You Think You Need a Monster PC to Run Local AI, Don’t You? — My Seven-Year-Old Mid-range Laptop Says Otherwise

It seems that it’s generally thought that running AI locally on a personal computer requires more powerful hardware. While this notion holds some truth, just like with gaming, it’s a matter of degrees. You can run similar AI applications on a Steam Deck as you can on a PC equipped with an RTX 5090, albeit the experience may not be identical. However, what truly matters is that the AI tasks can still be executed effectively, regardless of the hardware differences.
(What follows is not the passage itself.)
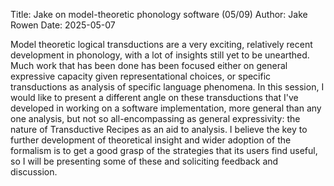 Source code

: Title: Jake on model-theoretic phonology software (05/09)
Author: Jake Rowen
Date: 2025-05-07

Model theoretic logical transductions are a very exciting, relatively recent development in phonology, with a lot of insights still yet to be unearthed. Much work that has been done has been focused either on general expressive capacity given representational choices, or specific transductions as analysis of specific language phenomena. In this session, I would like to present a different angle on these transductions that I've developed in working on a software implementation, more general than any one analysis, but not so all-encompassing as general expressivity: the nature of Transductive Recipes as an aid to analysis. I believe the key to further development of theoretical insight and wider adoption of the formalism is to get a good grasp of the strategies that its users find useful, so I will be presenting some of these and soliciting feedback and discussion.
It’s worth noting that even when experimenting with local AI tools, such as operating Language Models like Ollama, you don’t necessarily require a high-end GPU with large amounts of video memory to get started. While having such a setup would certainly be beneficial, it’s not an absolute requirement.

Example: Despite its relatively outdated specifications such as an AMD Ryzen 5 2500U processor, 8GB of RAM, and no dedicated graphics, my seven-year-old Huawei MateBook D is still functional. It can run Ollama and load some Large Language Models (LLMs), making it usable.

There are caveats to running AI on older hardware

In terms of current applications for artificial intelligence, gaming seems to be an ideal comparison case. To fully appreciate the newest, high-demand content, it requires powerful hardware. However, it’s also possible to enjoy numerous recent games on less advanced and less powerful systems, including those that solely use integrated graphics.

As a bystander, I’d like to point out that using older or less potent hardware might not deliver the same smoothness as you’re aiming for. Instead of striving for at least 144 frames per second (FPS), you might find yourself settling around 30 FPS. However, achieving this goal is achievable, but it comes with compromises. You may need to scale back on graphics settings, disable ray tracing, and potentially lower your resolution to optimize performance.

Just like with AI, you won’t be generating massive amounts of data at a rapid pace nor will you be using the most recent and large-scale models all the time.

While there are numerous smaller models available for experimentation, even on older hardware, I can vouch for their effectiveness. In case your GPU is suitable, it will be utilized. However, if you don’t have one, rest assured, I’ve still managed to achieve some level of success.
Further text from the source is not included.